Non credo sia un caso che decine di palloni da calcio siano stati trovati sul tetto della chiesa di Ascoli Piceno. Tutte le persone che conosco hanno tirato i primi calci alla sfera di cuoio nei campi parrocchiali. Se il prete non permetteva di giocare, c’era qualche campetto di periferia. In ogni caso, si calciava il pallone sognando i mondiali.
Il problema è che non si gioca più a calcio e non si praticano altri sport come una volta. Tanti ragazzini hanno sognato di diventare calciatori o sportivi famosi la prima volta che sono scesi in campo. Tuttavia, sentono una grande responsabilità addosso allo scopo di eccellere.
La colpa non è loro, ma delle persone che li hanno cresciuti.

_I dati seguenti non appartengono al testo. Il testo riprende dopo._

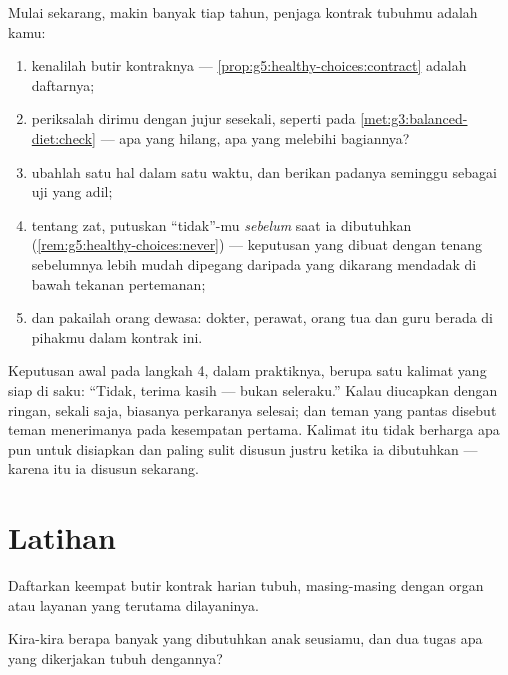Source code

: \begin{method}\label{met:g5:healthy-choices:run}
Mulai sekarang, makin banyak tiap tahun, penjaga kontrak tubuhmu
adalah kamu:
\begin{enumerate}
  \item kenalilah butir kontraknya ---
        \cref{prop:g5:healthy-choices:contract} adalah daftarnya;
  \item periksalah dirimu dengan jujur sesekali, seperti pada
        \cref{met:g3:balanced-diet:check} --- apa yang hilang, apa
        yang melebihi bagiannya?
  \item ubahlah satu hal dalam satu waktu, dan berikan padanya
        seminggu sebagai uji yang adil;
  \item tentang zat, putuskan ``tidak''-mu \emph{sebelum} saat ia
        dibutuhkan
        (\cref{rem:g5:healthy-choices:never}) --- keputusan yang
        dibuat dengan tenang sebelumnya lebih mudah dipegang daripada
        yang dikarang mendadak di bawah tekanan pertemanan;
  \item dan pakailah orang dewasa: dokter, perawat, orang tua dan guru
        berada di pihakmu dalam kontrak ini.
\end{enumerate}
\end{method}

\begin{example}\label{ex:g5:healthy-choices:answers}
Keputusan awal pada langkah 4, dalam praktiknya, berupa satu kalimat
yang siap di saku: ``Tidak, terima kasih --- bukan seleraku.'' Kalau
diucapkan dengan ringan, sekali saja, biasanya perkaranya selesai; dan
teman yang pantas disebut teman menerimanya pada kesempatan pertama.
Kalimat itu tidak berharga apa pun untuk disiapkan dan paling sulit
disusun justru ketika ia dibutuhkan --- karena itu ia disusun
sekarang.
\end{example}

\section{Latihan}

\begin{exercise}[$\star$]\label{exo:g5:healthy-choices:1}
Daftarkan keempat butir kontrak harian tubuh, masing-masing dengan
organ atau layanan yang terutama dilayaninya.
\end{exercise}

\begin{exercise}[$\star$]\label{exo:g5:healthy-choices:2}
Kira-kira berapa banyak  yang dibutuhkan anak seusiamu, dan dua
tugas apa yang dikerjakan tubuh dengannya?
\end{exercise}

Tanti genitori sognano di avere un figlio che raggiunga il successo, magari in un campo in cui il genitore non è riuscito. La pressione che sentono addosso i pargoli fin dalla tenera età è molto più alta che in passato.
Ad un certo punto della vita perdiamo la passione per ciò che facciamo, dando priorità al dovere di eccellere. La colpa non è di nessuno, se non della società in cui viviamo.
Per tornare ad eccellere in un qualsiasi campo, dobbiamo ritrovare la passione: fare qualcosa semplicemente per il gusto di farlo e non per conseguire un risultato. Se ci riusciamo noi, riusciremo poi a trasmettere lo stesso concetto ai nostri figli.
Non è importante essere famosi in società, l’importante è essere soddisfatti di ciò che si è e di ciò che si fa. Per riuscirci, dobbiamo ritrovare la passione.